What the task asks:
Scan the entries for the word "should" and return every line that has it.

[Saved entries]

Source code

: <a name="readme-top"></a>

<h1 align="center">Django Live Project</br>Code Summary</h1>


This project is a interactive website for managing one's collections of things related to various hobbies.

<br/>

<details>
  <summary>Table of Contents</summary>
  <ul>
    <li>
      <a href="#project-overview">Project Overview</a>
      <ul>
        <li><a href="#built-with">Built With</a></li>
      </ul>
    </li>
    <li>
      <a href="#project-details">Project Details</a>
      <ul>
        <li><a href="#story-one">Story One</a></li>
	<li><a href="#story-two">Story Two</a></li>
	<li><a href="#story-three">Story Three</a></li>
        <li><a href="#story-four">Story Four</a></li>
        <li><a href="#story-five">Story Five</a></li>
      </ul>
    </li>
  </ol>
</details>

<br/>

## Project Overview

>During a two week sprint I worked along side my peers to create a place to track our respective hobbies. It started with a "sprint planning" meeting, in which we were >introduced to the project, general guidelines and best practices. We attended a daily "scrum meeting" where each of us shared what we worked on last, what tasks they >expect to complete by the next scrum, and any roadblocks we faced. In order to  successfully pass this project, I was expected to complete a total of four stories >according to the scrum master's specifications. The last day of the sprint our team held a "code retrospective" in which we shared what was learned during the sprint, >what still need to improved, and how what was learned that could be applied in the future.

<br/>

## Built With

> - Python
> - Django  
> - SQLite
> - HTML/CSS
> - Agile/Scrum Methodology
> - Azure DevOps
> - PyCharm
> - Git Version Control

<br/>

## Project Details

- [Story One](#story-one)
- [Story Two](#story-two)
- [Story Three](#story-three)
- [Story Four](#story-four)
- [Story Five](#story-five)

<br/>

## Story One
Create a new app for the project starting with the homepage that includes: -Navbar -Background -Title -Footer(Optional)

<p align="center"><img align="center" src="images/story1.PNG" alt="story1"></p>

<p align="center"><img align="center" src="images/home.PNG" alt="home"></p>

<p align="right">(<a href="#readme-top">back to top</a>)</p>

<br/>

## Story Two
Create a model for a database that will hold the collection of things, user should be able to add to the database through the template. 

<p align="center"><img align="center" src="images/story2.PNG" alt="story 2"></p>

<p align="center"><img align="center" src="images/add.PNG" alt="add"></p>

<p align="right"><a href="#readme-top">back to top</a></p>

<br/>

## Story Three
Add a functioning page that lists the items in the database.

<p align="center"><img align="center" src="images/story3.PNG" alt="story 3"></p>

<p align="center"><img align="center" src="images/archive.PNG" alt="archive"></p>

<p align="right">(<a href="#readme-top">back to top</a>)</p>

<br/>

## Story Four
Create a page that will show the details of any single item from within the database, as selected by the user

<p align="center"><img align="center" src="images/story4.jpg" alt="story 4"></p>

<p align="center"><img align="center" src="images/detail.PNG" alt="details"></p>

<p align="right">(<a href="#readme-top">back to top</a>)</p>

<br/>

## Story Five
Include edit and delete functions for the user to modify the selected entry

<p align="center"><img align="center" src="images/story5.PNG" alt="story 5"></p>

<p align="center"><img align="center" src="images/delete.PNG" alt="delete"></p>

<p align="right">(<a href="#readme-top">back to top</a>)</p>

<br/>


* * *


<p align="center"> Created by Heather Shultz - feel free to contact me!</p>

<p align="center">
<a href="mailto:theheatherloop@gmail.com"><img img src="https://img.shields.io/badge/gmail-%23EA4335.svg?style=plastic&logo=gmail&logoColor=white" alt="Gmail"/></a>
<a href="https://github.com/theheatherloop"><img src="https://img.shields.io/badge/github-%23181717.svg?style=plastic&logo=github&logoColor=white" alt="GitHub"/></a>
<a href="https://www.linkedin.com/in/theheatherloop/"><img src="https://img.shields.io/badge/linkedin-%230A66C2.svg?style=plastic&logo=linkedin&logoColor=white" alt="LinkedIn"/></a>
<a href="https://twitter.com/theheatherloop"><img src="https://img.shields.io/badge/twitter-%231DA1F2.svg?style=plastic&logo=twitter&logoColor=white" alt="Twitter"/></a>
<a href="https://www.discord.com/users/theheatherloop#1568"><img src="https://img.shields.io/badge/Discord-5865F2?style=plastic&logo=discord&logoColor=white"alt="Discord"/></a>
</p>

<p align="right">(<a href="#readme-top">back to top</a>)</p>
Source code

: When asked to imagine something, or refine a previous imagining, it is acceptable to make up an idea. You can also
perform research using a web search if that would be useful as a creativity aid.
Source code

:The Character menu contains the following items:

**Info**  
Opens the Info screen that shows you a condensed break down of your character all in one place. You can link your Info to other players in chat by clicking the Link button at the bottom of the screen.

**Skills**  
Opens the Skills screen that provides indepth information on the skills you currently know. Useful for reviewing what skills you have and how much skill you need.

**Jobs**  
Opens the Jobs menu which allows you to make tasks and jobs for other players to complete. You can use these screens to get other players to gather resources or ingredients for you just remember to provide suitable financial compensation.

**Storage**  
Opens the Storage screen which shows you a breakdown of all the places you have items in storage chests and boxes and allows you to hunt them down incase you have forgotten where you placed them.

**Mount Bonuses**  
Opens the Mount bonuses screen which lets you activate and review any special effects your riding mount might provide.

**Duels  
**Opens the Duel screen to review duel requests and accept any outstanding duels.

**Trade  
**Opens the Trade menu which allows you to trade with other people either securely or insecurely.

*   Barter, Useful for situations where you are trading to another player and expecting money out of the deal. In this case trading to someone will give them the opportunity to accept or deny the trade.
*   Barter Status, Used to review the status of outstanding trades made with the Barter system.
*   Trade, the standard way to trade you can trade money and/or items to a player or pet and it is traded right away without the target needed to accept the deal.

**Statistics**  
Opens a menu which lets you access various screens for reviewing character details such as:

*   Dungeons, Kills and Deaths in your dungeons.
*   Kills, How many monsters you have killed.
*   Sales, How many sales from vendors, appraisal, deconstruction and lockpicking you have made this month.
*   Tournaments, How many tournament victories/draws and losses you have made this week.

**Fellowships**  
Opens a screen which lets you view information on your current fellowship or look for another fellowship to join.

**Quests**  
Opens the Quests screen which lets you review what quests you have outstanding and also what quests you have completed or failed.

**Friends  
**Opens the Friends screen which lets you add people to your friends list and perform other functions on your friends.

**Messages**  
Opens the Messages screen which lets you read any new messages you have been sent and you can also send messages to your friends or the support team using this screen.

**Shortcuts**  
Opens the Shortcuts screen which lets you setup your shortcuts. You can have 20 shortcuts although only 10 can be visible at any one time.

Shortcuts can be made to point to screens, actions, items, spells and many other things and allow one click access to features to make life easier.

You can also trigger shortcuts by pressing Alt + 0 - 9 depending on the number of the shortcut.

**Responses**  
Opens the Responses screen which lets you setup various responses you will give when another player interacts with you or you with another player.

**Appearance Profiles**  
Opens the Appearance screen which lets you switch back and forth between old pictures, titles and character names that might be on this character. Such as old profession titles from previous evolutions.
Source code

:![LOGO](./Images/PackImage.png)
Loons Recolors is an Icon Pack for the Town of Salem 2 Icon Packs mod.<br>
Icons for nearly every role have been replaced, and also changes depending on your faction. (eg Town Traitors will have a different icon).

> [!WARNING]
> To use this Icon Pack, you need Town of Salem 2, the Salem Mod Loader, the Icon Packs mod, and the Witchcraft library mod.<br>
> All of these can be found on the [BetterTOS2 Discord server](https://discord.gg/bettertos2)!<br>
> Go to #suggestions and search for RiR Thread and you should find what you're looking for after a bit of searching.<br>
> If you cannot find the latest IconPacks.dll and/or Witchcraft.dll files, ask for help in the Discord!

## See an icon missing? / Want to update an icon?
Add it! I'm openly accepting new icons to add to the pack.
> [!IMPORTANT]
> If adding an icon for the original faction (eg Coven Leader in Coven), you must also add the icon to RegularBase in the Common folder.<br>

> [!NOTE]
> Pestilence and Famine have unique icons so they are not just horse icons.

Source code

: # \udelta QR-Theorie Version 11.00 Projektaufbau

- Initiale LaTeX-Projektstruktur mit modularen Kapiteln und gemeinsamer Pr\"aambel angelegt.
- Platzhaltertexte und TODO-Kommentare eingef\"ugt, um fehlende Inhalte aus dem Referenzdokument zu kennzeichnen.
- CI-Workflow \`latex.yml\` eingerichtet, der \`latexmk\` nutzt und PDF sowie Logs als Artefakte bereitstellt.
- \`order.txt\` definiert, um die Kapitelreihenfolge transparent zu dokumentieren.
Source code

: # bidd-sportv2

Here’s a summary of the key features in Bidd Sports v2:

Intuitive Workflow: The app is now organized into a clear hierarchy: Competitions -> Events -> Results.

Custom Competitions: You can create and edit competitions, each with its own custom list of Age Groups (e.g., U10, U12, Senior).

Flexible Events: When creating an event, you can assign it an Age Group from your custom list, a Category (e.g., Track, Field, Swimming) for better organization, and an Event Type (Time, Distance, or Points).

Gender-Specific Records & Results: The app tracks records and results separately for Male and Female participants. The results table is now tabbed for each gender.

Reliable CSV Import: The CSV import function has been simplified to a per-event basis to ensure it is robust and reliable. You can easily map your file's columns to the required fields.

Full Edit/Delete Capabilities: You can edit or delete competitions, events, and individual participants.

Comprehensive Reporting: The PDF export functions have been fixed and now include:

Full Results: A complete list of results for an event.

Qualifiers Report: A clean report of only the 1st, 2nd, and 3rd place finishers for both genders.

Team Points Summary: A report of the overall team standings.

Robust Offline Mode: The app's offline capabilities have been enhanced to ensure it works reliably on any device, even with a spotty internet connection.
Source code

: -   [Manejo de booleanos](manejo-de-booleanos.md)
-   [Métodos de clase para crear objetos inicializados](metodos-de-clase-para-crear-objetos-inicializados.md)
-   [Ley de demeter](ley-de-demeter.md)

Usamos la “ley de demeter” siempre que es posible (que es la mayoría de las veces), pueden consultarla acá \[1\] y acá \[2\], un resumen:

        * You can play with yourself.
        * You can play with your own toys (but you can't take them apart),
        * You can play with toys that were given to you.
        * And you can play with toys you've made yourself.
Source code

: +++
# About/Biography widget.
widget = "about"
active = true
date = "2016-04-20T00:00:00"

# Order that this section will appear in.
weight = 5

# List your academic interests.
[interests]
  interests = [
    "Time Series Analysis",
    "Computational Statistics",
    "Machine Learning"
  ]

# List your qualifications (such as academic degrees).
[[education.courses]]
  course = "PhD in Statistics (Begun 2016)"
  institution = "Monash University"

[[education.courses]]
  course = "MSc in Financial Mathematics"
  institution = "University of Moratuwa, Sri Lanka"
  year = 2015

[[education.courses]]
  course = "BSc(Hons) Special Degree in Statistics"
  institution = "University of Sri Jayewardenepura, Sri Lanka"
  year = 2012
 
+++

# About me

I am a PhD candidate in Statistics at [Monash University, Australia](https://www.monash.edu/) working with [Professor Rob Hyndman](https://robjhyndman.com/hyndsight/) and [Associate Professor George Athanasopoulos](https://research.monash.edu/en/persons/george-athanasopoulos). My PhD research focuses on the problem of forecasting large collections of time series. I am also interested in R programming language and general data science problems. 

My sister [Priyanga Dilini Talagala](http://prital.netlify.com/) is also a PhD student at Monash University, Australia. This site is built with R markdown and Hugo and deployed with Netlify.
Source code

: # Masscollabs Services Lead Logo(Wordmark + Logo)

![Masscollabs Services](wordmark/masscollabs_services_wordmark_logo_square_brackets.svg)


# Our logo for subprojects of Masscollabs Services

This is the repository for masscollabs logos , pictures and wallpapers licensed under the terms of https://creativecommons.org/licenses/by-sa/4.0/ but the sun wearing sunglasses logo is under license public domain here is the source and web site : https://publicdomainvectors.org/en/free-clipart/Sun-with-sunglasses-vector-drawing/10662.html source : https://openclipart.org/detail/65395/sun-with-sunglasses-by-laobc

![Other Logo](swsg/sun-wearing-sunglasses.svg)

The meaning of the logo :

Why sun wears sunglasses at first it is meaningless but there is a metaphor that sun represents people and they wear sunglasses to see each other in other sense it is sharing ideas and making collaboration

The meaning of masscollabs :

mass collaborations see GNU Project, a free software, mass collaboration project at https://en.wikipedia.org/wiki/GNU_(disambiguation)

Written solution:
Create a model for a database that will hold the collection of things, user should be able to add to the database through the template. 
> Go to #suggestions and search for RiR Thread and you should find what you're looking for after a bit of searching.<br>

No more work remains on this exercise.